I can’t win today! But I’m not finished; as they say, it’s not over until the fat bearded lady sings.
“Let me tell you something, Puk. You say appearances are everything.”
“In our culture, yes.”
“And I have to look clean-shaven and presentable to get ahead?”
“Because clean-shaven and presentable means I’m a good person.”
“Then I have two words for you. Stephen Hawking.”
Puk does a quick search on her iPad and she realizes she knows him. But I’m not finished. “According to your argument, Stephen Hawking would never be welcome in a Thai science classroom because of his appearance. And yet he is one of the greatest scientific minds on Earth.”
Puk peers at Hawking. I have crushed Puk. It feels kind of good, so I stroke my beard.

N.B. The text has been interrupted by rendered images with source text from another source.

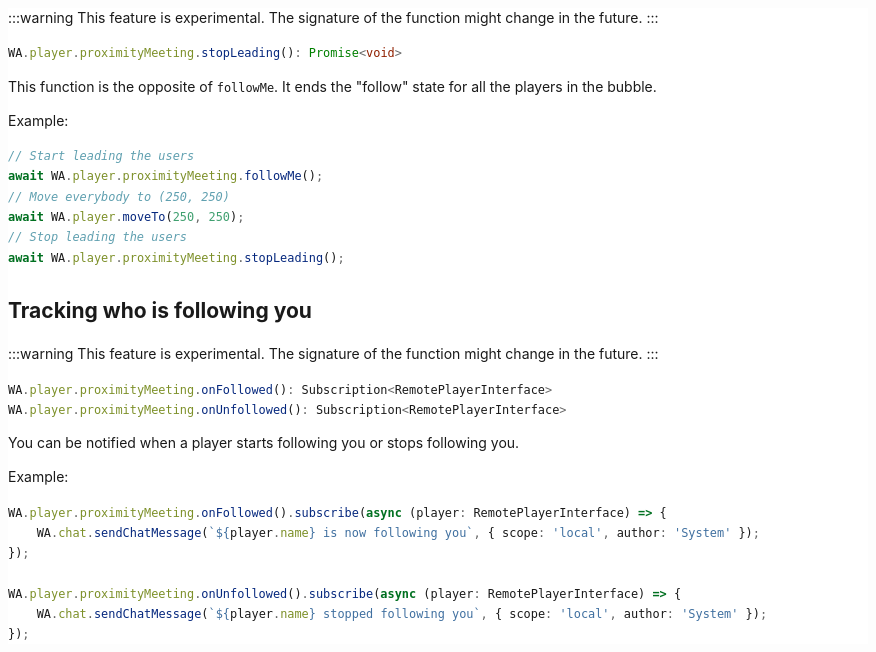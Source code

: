 :::warning
This feature is experimental. The signature of the function might change in the future.
:::

```ts
WA.player.proximityMeeting.stopLeading(): Promise<void>
```

This function is the opposite of `followMe`. It ends the "follow" state for all the players in the bubble.

Example:

```ts
// Start leading the users
await WA.player.proximityMeeting.followMe();
// Move everybody to (250, 250)
await WA.player.moveTo(250, 250);
// Stop leading the users
await WA.player.proximityMeeting.stopLeading();
```

## Tracking who is following you

:::warning
This feature is experimental. The signature of the function might change in the future.
:::

```ts
WA.player.proximityMeeting.onFollowed(): Subscription<RemotePlayerInterface>
WA.player.proximityMeeting.onUnfollowed(): Subscription<RemotePlayerInterface>
```

You can be notified when a player starts following you or stops following you.

Example:

```ts
WA.player.proximityMeeting.onFollowed().subscribe(async (player: RemotePlayerInterface) => {
    WA.chat.sendChatMessage(`${player.name} is now following you`, { scope: 'local', author: 'System' });
});

WA.player.proximityMeeting.onUnfollowed().subscribe(async (player: RemotePlayerInterface) => {
    WA.chat.sendChatMessage(`${player.name} stopped following you`, { scope: 'local', author: 'System' });
});
```
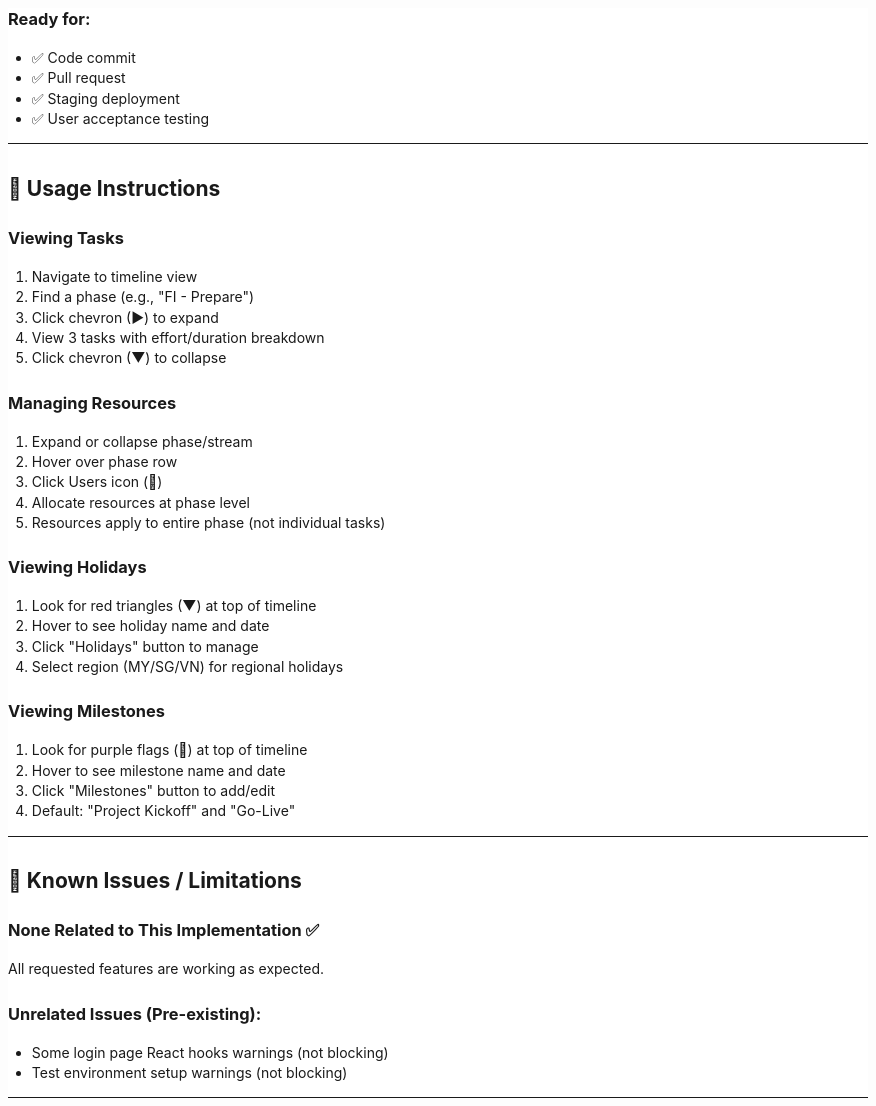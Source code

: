 ### Ready for:
- ✅ Code commit
- ✅ Pull request
- ✅ Staging deployment
- ✅ User acceptance testing

---

## 📝 Usage Instructions

### Viewing Tasks
1. Navigate to timeline view
2. Find a phase (e.g., "FI - Prepare")
3. Click chevron (▶) to expand
4. View 3 tasks with effort/duration breakdown
5. Click chevron (▼) to collapse

### Managing Resources
1. Expand or collapse phase/stream
2. Hover over phase row
3. Click Users icon (👥)
4. Allocate resources at phase level
5. Resources apply to entire phase (not individual tasks)

### Viewing Holidays
1. Look for red triangles (▼) at top of timeline
2. Hover to see holiday name and date
3. Click "Holidays" button to manage
4. Select region (MY/SG/VN) for regional holidays

### Viewing Milestones
1. Look for purple flags (🚩) at top of timeline
2. Hover to see milestone name and date
3. Click "Milestones" button to add/edit
4. Default: "Project Kickoff" and "Go-Live"

---

## 🐛 Known Issues / Limitations

### None Related to This Implementation ✅

All requested features are working as expected.

### Unrelated Issues (Pre-existing):
- Some login page React hooks warnings (not blocking)
- Test environment setup warnings (not blocking)

---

Suddenly she points at the screen and says triumphantly: “Yes! He can come into the classroom! He does not have a beard!”
At this point I give up.
Bizarrely, just three weeks ago I met a new Australian teacher, Tom, who had arrived in Thailand looking for work. This young man had great credentials and a very pleasant demeanor — and a big, bushy beard. If he ever wanted a change of life he could join the circus as a ventriloquist.

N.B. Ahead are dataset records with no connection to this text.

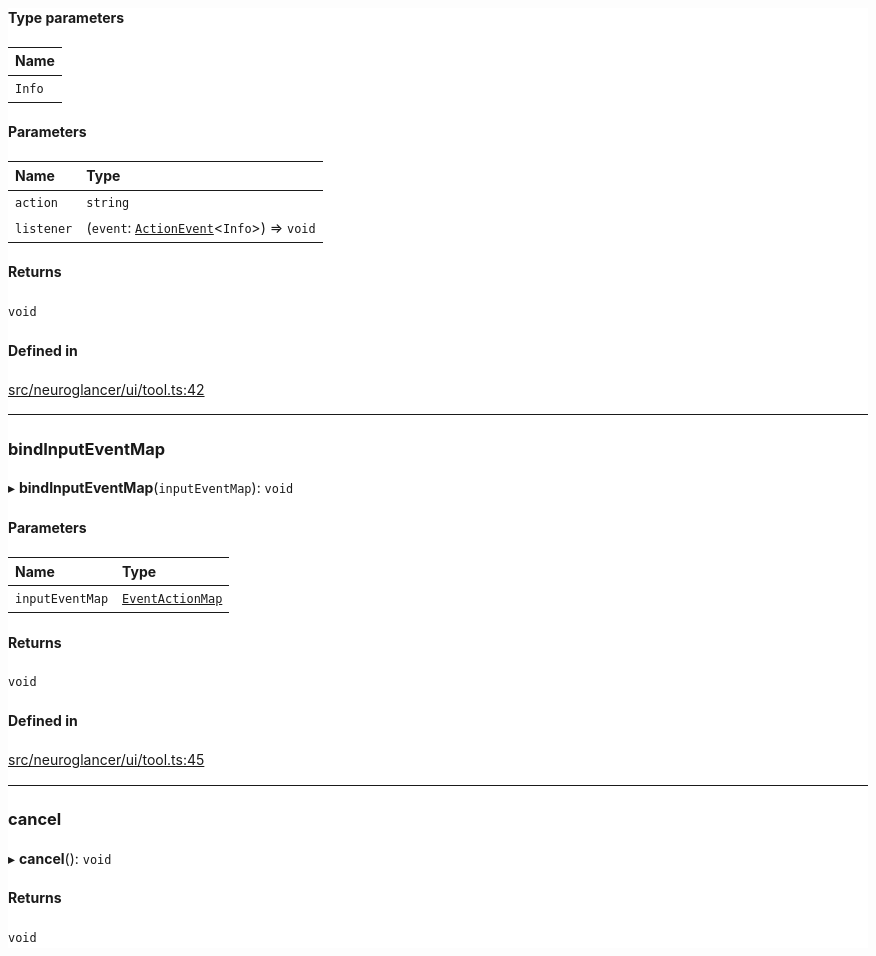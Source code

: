 #### Type parameters

| Name |
| :------ |
| `Info` |

#### Parameters

| Name | Type |
| :------ | :------ |
| `action` | `string` |
| `listener` | (`event`: [`ActionEvent`](../interfaces/util_event_action_map.ActionEvent.md)<`Info`\>) => `void` |

#### Returns

`void`

#### Defined in

[src/neuroglancer/ui/tool.ts:42](https://github.com/ActiveBrainAtlas2/neuroglancer/blob/1beb5d34/src/neuroglancer/ui/tool.ts#L42)

___

### bindInputEventMap

▸ **bindInputEventMap**(`inputEventMap`): `void`

#### Parameters

| Name | Type |
| :------ | :------ |
| `inputEventMap` | [`EventActionMap`](util_event_action_map.EventActionMap.md) |

#### Returns

`void`

#### Defined in

[src/neuroglancer/ui/tool.ts:45](https://github.com/ActiveBrainAtlas2/neuroglancer/blob/1beb5d34/src/neuroglancer/ui/tool.ts#L45)

___

### cancel

▸ **cancel**(): `void`

#### Returns

`void`
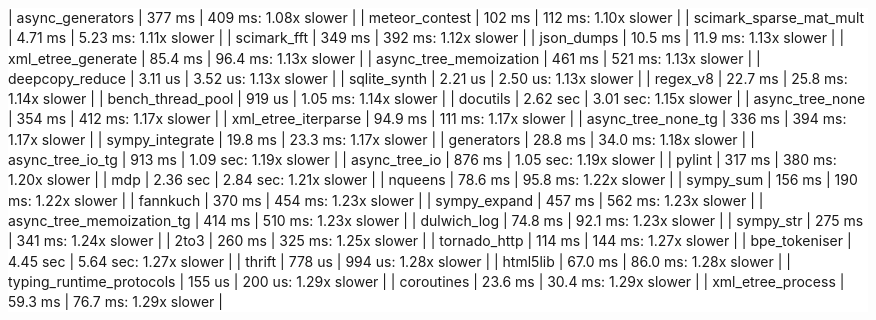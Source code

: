 | async_generators           | 377 ms                                                       | 409 ms: 1.08x slower                                                 |
| meteor_contest             | 102 ms                                                       | 112 ms: 1.10x slower                                                 |
| scimark_sparse_mat_mult    | 4.71 ms                                                      | 5.23 ms: 1.11x slower                                                |
| scimark_fft                | 349 ms                                                       | 392 ms: 1.12x slower                                                 |
| json_dumps                 | 10.5 ms                                                      | 11.9 ms: 1.13x slower                                                |
| xml_etree_generate         | 85.4 ms                                                      | 96.4 ms: 1.13x slower                                                |
| async_tree_memoization     | 461 ms                                                       | 521 ms: 1.13x slower                                                 |
| deepcopy_reduce            | 3.11 us                                                      | 3.52 us: 1.13x slower                                                |
| sqlite_synth               | 2.21 us                                                      | 2.50 us: 1.13x slower                                                |
| regex_v8                   | 22.7 ms                                                      | 25.8 ms: 1.14x slower                                                |
| bench_thread_pool          | 919 us                                                       | 1.05 ms: 1.14x slower                                                |
| docutils                   | 2.62 sec                                                     | 3.01 sec: 1.15x slower                                               |
| async_tree_none            | 354 ms                                                       | 412 ms: 1.17x slower                                                 |
| xml_etree_iterparse        | 94.9 ms                                                      | 111 ms: 1.17x slower                                                 |
| async_tree_none_tg         | 336 ms                                                       | 394 ms: 1.17x slower                                                 |
| sympy_integrate            | 19.8 ms                                                      | 23.3 ms: 1.17x slower                                                |
| generators                 | 28.8 ms                                                      | 34.0 ms: 1.18x slower                                                |
| async_tree_io_tg           | 913 ms                                                       | 1.09 sec: 1.19x slower                                               |
| async_tree_io              | 876 ms                                                       | 1.05 sec: 1.19x slower                                               |
| pylint                     | 317 ms                                                       | 380 ms: 1.20x slower                                                 |
| mdp                        | 2.36 sec                                                     | 2.84 sec: 1.21x slower                                               |
| nqueens                    | 78.6 ms                                                      | 95.8 ms: 1.22x slower                                                |
| sympy_sum                  | 156 ms                                                       | 190 ms: 1.22x slower                                                 |
| fannkuch                   | 370 ms                                                       | 454 ms: 1.23x slower                                                 |
| sympy_expand               | 457 ms                                                       | 562 ms: 1.23x slower                                                 |
| async_tree_memoization_tg  | 414 ms                                                       | 510 ms: 1.23x slower                                                 |
| dulwich_log                | 74.8 ms                                                      | 92.1 ms: 1.23x slower                                                |
| sympy_str                  | 275 ms                                                       | 341 ms: 1.24x slower                                                 |
| 2to3                       | 260 ms                                                       | 325 ms: 1.25x slower                                                 |
| tornado_http               | 114 ms                                                       | 144 ms: 1.27x slower                                                 |
| bpe_tokeniser              | 4.45 sec                                                     | 5.64 sec: 1.27x slower                                               |
| thrift                     | 778 us                                                       | 994 us: 1.28x slower                                                 |
| html5lib                   | 67.0 ms                                                      | 86.0 ms: 1.28x slower                                                |
| typing_runtime_protocols   | 155 us                                                       | 200 us: 1.29x slower                                                 |
| coroutines                 | 23.6 ms                                                      | 30.4 ms: 1.29x slower                                                |
| xml_etree_process          | 59.3 ms                                                      | 76.7 ms: 1.29x slower                                                |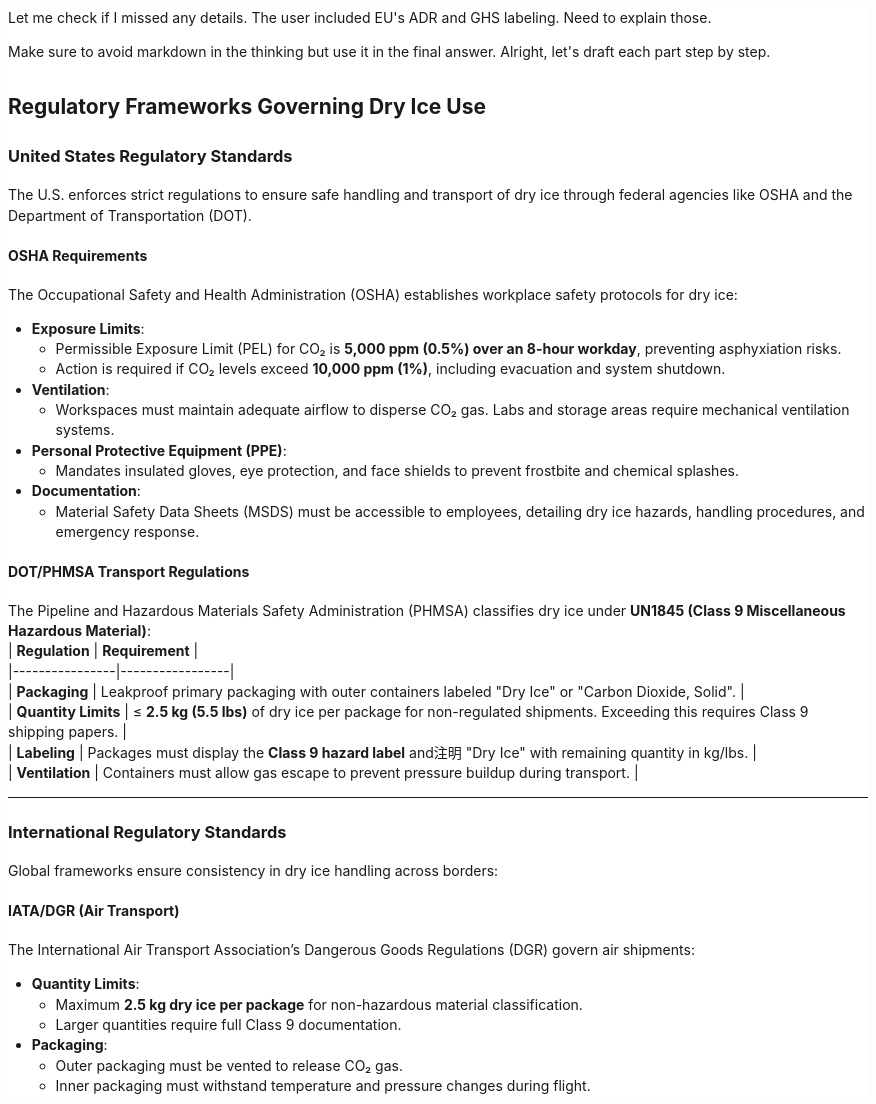 Let me check if I missed any details. The user included EU's ADR and GHS labeling. Need to explain those. 

Make sure to avoid markdown in the thinking but use it in the final answer. Alright, let's draft each part step by step.
</think>

## Regulatory Frameworks Governing Dry Ice Use  

### **United States Regulatory Standards**  
The U.S. enforces strict regulations to ensure safe handling and transport of dry ice through federal agencies like OSHA and the Department of Transportation (DOT).  

#### **OSHA Requirements**  
The Occupational Safety and Health Administration (OSHA) establishes workplace safety protocols for dry ice:  
- **Exposure Limits**:  
  - Permissible Exposure Limit (PEL) for CO₂ is **5,000 ppm (0.5%) over an 8-hour workday**, preventing asphyxiation risks.  
  - Action is required if CO₂ levels exceed **10,000 ppm (1%)**, including evacuation and system shutdown.  
- **Ventilation**:  
  - Workspaces must maintain adequate airflow to disperse CO₂ gas. Labs and storage areas require mechanical ventilation systems.  
- **Personal Protective Equipment (PPE)**:  
  - Mandates insulated gloves, eye protection, and face shields to prevent frostbite and chemical splashes.  
- **Documentation**:  
  - Material Safety Data Sheets (MSDS) must be accessible to employees, detailing dry ice hazards, handling procedures, and emergency response.  

#### **DOT/PHMSA Transport Regulations**  
The Pipeline and Hazardous Materials Safety Administration (PHMSA) classifies dry ice under **UN1845 (Class 9 Miscellaneous Hazardous Material)**:  
| **Regulation** | **Requirement** |  
|----------------|-----------------|  
| **Packaging**   | Leakproof primary packaging with outer containers labeled "Dry Ice" or "Carbon Dioxide, Solid". |  
| **Quantity Limits** | ≤ **2.5 kg (5.5 lbs)** of dry ice per package for non-regulated shipments. Exceeding this requires Class 9 shipping papers. |  
| **Labeling**    | Packages must display the **Class 9 hazard label** and注明 "Dry Ice" with remaining quantity in kg/lbs. |  
| **Ventilation** | Containers must allow gas escape to prevent pressure buildup during transport. |  

---

### **International Regulatory Standards**  
Global frameworks ensure consistency in dry ice handling across borders:  

#### **IATA/DGR (Air Transport)**  
The International Air Transport Association’s Dangerous Goods Regulations (DGR) govern air shipments:  
- **Quantity Limits**:  
  - Maximum **2.5 kg dry ice per package** for non-hazardous material classification.  
  - Larger quantities require full Class 9 documentation.  
- **Packaging**:  
  - Outer packaging must be vented to release CO₂ gas.  
  - Inner packaging must withstand temperature and pressure changes during flight.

My Thai School Director was adamant. The beard had to go. “Corporate students may not accept his beard,” she said. “Young children may be frightened.”
I tried to explain that beards were a fashion statement among younger guys these days, particularly the fuzzy under-the-chin and neck look so favored by ISIS suicide bombers. How furious ISIS must be to know they inspired a western culture fashion statement.

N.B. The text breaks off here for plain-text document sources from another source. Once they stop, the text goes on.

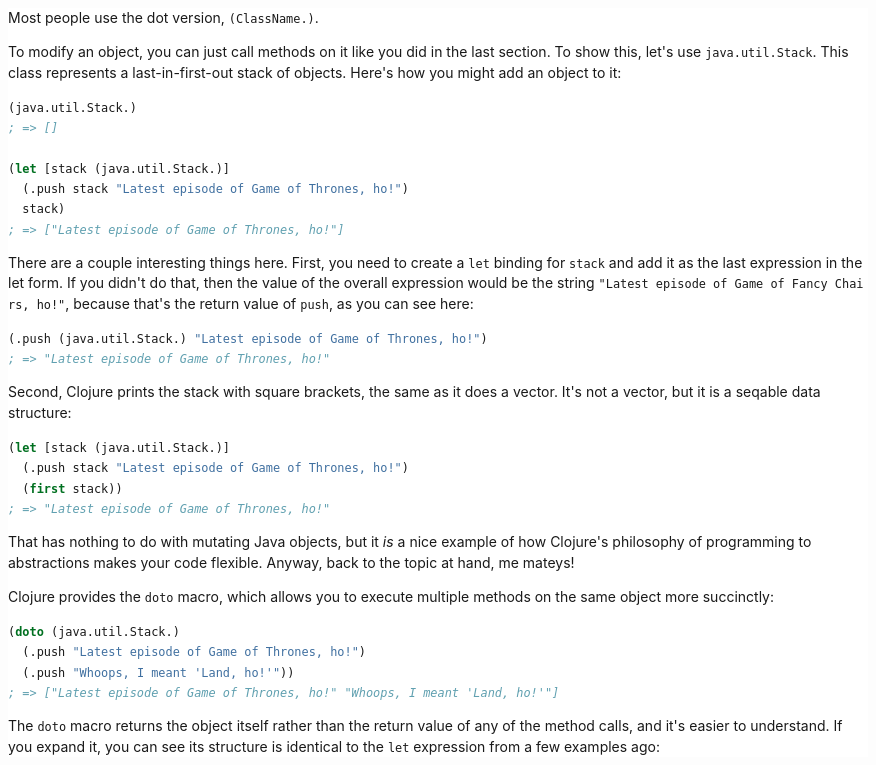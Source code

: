 Most people use the dot version, `(ClassName.)`.

To modify an object, you can just call methods on it like you did in
the last section. To show this, let's use `java.util.Stack`. This
class represents a last-in-first-out stack of objects. Here's how you
might add an object to it:

```clojure
(java.util.Stack.)
; => []

(let [stack (java.util.Stack.)]
  (.push stack "Latest episode of Game of Thrones, ho!")
  stack)
; => ["Latest episode of Game of Thrones, ho!"]
```

There are a couple interesting things here. First, you need to create
a `let` binding for `stack` and add it as the last expression in the
let form. If you didn't do that, then the value of the overall
expression would be the string `"Latest episode of Game of Fancy
Chairs, ho!"`, because that's the return value of `push`, as you can
see here:

```clojure
(.push (java.util.Stack.) "Latest episode of Game of Thrones, ho!")
; => "Latest episode of Game of Thrones, ho!"
```

Second, Clojure prints the stack with square brackets, the same as it
does a vector. It's not a vector, but it is a seqable data structure:

```clojure
(let [stack (java.util.Stack.)]
  (.push stack "Latest episode of Game of Thrones, ho!")
  (first stack))
; => "Latest episode of Game of Thrones, ho!"
```

That has nothing to do with mutating Java objects, but it *is* a nice
example of how Clojure's philosophy of programming to abstractions
makes your code flexible. Anyway, back to the topic at hand, me
mateys!

Clojure provides the `doto` macro, which allows you to execute
multiple methods on the same object more succinctly:

```clojure
(doto (java.util.Stack.)
  (.push "Latest episode of Game of Thrones, ho!")
  (.push "Whoops, I meant 'Land, ho!'"))
; => ["Latest episode of Game of Thrones, ho!" "Whoops, I meant 'Land, ho!'"]
```

The `doto` macro returns the object itself rather than the return
value of any of the method calls, and it's easier to understand. If
you expand it, you can see its structure is identical to the `let`
expression from a few examples ago:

When I was in Europe late 2014 young guys were sporting them everywhere; in inner city London I spotted more beards than a gathering of Republican politicians’ wives. Here in Thailand you’ll find lots of beards at hipster gatherings, Carabao concerts and vinyl record stores, but Puk and my School Director are right. You don’t see them in classrooms. So what to do about Tom?
Tom’s beard was not of the Muslim terrorist kind. His was a more full facial swirling beard favored by the likes of Santa Claus and gun-toting Trump supporters. My Thai School Director is not often wrong in things of a cultural nature, so we had to at least ask Tom if he’d depart with his beard.
Being yellow-bellied, I instructed my Head Teacher to call and ask. “He’s willing to trim it,” my Head Teacher reported back, “But he doesn’t want to shave it off. He values his beard immensely. He’s part of a special Facebook group for people who wear beards.”
“Oh for crying out loud,” I said. “He’s Australian! We don’t have strong affinities for things like beards!”
But back to Puk, who is still pointing at my beard, making clucking sounds. As she is doing that, I can’t think of a single well-known Thai who has a beard. I’m not counting straggly wisps below the nose and chin. That isn’t a beard; it’s “bumfluff” as we say in Australia. Even in the period piece soap opera that is all the rage at the moment, where there are lots of buff Siamese lads, their hair may be long and straggly but their faces still resemble baby’s bottoms.
Just as we are about to start recording, Puk says something quite out of the blue. “You know, maybe you’re right. Your beard makes you look more … “
“… distinguished? Handsome?”
“The first word. It’s all grey so it makes you look like an old man. There is a little bit of black, but not much. It’s mostly grey and silver, like old men have. Without your beard, it’s difficult to tell how old you are. But like this, it is clear.”
She nods, and I wonder if she’s being honest or just very, very sly. Because as sure as the sun rises tomorrow morning, I’m losing that beard the moment I can get to the bathroom.